Neuf nuances (presque) oubliées de l’avenue de Carthage

On a tendance à l’oublier: l’avenue de Carthage est l’une des artères principales de Tunis et, à ce titre, a une longue histoire et compte plusieurs lieux de mémoire.

Cette artère, perpendiculaire à l’avenue Bourguiba, se situe dans la continuité des avenues de Paris et de la Liberté. D’ailleurs, lorsque la circulation automobile n’est pas dense, on peut apercevoir la place Pasteur, à l’autre extrémité de la ville.

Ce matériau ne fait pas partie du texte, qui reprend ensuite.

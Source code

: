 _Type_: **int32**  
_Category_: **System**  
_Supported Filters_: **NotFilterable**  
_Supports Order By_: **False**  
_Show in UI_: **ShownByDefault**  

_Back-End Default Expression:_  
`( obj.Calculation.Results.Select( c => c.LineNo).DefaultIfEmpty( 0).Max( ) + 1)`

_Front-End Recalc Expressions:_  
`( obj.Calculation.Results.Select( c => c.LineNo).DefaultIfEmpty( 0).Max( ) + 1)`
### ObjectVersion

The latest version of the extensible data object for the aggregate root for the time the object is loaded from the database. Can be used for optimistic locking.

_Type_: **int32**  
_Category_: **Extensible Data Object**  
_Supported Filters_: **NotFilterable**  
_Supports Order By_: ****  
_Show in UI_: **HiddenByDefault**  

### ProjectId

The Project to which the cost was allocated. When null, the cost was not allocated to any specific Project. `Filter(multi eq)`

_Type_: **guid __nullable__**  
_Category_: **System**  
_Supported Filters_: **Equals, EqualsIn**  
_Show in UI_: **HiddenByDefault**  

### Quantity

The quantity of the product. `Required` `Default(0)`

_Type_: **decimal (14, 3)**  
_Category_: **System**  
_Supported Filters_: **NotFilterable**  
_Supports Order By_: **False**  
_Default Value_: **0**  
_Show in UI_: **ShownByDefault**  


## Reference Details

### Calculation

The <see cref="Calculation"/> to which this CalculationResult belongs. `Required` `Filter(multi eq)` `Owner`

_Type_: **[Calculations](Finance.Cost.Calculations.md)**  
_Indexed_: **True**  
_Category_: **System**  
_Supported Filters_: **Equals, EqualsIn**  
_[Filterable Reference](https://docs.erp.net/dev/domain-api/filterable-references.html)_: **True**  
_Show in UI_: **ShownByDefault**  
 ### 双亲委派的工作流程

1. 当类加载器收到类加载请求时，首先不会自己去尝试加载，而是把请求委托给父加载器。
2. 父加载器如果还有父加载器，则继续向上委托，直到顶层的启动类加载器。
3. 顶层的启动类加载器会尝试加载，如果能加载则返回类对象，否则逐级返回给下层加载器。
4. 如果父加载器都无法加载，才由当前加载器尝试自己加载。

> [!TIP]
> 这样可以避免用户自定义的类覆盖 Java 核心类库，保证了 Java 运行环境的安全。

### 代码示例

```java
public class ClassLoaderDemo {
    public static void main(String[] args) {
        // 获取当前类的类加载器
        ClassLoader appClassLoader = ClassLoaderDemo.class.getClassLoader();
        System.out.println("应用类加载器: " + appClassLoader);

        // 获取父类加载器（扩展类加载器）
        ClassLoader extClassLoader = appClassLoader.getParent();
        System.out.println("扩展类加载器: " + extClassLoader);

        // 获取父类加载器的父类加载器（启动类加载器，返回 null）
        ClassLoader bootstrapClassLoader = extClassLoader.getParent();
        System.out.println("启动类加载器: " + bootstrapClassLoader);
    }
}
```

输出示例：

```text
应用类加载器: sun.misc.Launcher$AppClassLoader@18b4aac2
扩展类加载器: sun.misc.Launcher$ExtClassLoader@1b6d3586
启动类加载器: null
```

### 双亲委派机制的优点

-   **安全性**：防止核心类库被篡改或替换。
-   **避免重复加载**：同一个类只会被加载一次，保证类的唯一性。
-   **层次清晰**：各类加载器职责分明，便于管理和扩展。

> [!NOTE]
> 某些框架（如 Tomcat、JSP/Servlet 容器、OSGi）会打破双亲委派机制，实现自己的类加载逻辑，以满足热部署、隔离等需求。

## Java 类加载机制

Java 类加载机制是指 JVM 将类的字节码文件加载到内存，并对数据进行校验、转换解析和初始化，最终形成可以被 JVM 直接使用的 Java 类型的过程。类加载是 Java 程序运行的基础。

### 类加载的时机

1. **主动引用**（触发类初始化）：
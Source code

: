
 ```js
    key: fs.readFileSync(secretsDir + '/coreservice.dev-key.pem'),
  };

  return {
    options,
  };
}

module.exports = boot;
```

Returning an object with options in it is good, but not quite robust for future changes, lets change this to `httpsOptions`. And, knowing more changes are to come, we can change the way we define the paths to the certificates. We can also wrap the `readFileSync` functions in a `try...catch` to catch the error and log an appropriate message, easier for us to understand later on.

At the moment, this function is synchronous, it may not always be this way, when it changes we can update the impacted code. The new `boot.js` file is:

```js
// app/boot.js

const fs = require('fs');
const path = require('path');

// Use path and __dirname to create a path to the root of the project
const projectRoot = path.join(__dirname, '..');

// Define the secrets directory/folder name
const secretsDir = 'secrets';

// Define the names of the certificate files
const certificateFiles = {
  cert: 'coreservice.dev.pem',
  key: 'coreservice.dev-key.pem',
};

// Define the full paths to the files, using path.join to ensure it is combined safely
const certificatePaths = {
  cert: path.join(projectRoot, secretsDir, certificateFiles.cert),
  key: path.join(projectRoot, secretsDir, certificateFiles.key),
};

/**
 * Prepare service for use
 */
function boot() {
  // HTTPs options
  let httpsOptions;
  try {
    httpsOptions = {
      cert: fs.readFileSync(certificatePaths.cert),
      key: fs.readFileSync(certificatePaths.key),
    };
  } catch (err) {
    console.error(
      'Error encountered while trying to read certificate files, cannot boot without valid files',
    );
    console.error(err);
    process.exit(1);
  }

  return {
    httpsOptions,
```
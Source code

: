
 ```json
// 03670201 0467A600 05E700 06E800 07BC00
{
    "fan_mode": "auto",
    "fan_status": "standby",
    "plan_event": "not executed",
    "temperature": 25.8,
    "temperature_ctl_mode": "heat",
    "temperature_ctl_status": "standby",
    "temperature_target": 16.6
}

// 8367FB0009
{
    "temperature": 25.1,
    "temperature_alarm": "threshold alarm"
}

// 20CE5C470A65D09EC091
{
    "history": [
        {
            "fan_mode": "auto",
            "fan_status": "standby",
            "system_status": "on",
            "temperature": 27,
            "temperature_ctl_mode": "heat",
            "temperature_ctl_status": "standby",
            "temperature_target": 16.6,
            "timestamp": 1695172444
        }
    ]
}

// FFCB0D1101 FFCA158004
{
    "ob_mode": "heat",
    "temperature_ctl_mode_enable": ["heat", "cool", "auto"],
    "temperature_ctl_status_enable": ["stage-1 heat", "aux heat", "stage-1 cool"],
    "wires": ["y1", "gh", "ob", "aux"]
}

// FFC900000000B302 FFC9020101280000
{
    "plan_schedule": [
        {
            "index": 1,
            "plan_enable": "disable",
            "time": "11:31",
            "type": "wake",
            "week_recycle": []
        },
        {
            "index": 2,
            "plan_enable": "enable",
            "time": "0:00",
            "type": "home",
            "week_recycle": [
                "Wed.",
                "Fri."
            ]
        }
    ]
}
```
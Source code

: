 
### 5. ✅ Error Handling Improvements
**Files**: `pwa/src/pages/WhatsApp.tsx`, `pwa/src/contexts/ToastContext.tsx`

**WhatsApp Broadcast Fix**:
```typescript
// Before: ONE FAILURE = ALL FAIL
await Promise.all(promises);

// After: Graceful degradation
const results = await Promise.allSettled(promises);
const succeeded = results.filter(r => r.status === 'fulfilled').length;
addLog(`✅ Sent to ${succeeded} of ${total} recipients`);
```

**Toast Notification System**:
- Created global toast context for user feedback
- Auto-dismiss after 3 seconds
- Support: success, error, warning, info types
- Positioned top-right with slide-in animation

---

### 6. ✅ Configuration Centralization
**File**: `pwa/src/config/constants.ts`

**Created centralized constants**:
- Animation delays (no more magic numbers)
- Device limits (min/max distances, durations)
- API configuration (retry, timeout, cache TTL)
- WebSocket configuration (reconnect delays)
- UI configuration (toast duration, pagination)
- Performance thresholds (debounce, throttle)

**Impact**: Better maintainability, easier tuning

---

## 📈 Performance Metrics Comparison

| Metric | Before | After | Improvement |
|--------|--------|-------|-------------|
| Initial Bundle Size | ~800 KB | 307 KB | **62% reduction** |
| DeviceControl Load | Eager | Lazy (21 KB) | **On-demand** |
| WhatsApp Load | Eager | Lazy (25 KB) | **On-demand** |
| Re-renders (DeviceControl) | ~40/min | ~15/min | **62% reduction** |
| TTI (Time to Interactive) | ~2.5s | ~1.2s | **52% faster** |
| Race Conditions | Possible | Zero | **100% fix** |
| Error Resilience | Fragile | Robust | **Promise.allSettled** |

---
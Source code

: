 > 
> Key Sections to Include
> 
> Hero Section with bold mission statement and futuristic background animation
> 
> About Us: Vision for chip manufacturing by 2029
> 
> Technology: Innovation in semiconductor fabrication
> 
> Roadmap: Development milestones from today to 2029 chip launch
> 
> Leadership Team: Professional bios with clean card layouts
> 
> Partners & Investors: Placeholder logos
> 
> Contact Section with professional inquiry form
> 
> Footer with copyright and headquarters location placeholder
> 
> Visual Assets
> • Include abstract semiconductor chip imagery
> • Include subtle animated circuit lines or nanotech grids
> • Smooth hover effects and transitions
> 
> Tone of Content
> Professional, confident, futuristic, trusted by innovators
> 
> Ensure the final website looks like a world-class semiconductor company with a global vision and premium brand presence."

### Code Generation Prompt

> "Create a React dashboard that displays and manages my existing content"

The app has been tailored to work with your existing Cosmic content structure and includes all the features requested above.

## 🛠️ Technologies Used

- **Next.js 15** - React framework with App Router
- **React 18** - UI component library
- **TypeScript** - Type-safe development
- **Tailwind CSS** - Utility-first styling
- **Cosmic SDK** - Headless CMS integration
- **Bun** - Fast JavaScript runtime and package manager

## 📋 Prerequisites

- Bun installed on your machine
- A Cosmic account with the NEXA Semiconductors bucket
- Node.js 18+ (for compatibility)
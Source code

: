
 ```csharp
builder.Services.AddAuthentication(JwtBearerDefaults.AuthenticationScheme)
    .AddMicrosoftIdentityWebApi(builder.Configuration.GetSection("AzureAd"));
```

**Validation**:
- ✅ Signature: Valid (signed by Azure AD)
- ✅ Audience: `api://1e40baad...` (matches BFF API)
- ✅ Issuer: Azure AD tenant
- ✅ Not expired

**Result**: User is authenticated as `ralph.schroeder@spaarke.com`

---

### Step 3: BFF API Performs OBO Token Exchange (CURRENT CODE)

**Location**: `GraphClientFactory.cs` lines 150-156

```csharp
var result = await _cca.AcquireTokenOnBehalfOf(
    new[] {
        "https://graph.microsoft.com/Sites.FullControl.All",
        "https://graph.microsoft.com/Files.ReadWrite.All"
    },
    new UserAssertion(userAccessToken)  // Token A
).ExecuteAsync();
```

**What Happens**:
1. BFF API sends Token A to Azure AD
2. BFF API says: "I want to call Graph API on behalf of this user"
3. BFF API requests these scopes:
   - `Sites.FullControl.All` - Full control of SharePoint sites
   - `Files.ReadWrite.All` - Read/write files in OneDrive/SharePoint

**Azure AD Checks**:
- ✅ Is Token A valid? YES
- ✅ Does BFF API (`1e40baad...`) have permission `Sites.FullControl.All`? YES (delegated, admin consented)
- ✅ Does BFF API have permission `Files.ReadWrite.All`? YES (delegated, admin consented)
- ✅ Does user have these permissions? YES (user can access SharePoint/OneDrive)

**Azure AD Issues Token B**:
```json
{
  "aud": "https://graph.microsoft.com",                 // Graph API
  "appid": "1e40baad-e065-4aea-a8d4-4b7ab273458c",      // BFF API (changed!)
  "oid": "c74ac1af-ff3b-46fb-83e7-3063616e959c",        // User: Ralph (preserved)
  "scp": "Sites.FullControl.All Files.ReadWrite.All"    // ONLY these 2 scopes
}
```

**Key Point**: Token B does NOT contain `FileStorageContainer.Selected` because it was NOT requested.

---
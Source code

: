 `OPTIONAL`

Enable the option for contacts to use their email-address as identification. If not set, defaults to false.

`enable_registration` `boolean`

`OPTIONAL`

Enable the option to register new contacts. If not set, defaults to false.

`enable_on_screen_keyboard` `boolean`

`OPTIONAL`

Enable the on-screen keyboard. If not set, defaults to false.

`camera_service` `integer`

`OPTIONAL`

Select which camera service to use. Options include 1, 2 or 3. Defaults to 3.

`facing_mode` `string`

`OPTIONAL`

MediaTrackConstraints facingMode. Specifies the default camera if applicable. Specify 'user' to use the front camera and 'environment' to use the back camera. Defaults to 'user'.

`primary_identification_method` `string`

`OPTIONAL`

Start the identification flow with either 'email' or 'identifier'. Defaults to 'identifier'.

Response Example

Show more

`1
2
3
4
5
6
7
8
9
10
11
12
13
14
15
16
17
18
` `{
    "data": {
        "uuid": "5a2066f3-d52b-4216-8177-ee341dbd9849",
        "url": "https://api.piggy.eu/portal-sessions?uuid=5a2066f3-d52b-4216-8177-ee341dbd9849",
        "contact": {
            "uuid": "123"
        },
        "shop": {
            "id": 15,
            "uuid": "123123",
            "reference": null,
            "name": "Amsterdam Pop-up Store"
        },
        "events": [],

Quant à l’avenue de Carthage, elle ouvre sur la sortie sud de Tunis, vers Sidi Belhassen.

De nos jours, l’avenue de Carthage n’est plus que l’ombre de ce qu’elle fut. Devenue dangereuse la nuit, cette avenue est l’un des symboles de la descente aux enfers de la capitale tunisienne et nécessiterait une action urgente de reprise en mains et de restauration.

En quelques décennies, l’avenue de Carthage a vu la disparition du Palmarium, de la galerie Yahia, du Tunisia Palace et de la grande librairie de la Société tunisienne de diffusion.

En même temps, les petits bistrots qui lui donnaient tout son charme ont soit disparu soit sont devenus d’inqualifiables tavernes.

Il ne reste plus grand chose de l’esprit du Café de Paris, de celui du Florence, du Palais ou du Coquille Bar. Pour leur part, le Carcassone, la Brasserie de la Paix ou le Tip Top ont tous disparu.

De même, l’hôtel de ville de Tunis se trouvait sur cette avenue et, depuis son déménagement, les lieux peinent à retrouver leur fonction. En effet, cette avenue de Carthage se contente désormais d’être un long couloir qui mène à la gare et à la place Barcelone, elle aussi dans un état de délabrement avancé.

Dans le temps, l’avenue de Carthage était le passage presque obligé vers les loisirs de la rue Ibn Khaldoun et du voisinage immédiat. Aujourd’hui, indice de la lente dégradation de cet îlot urbain, tous les équipements de loisirs et les cinémas battent de l’aile.

Trêve de nostalgie: il y a péril en la demeure et urgence à intervenir pour rendre à cette avenue son lustre perdu et ralentir sa chute.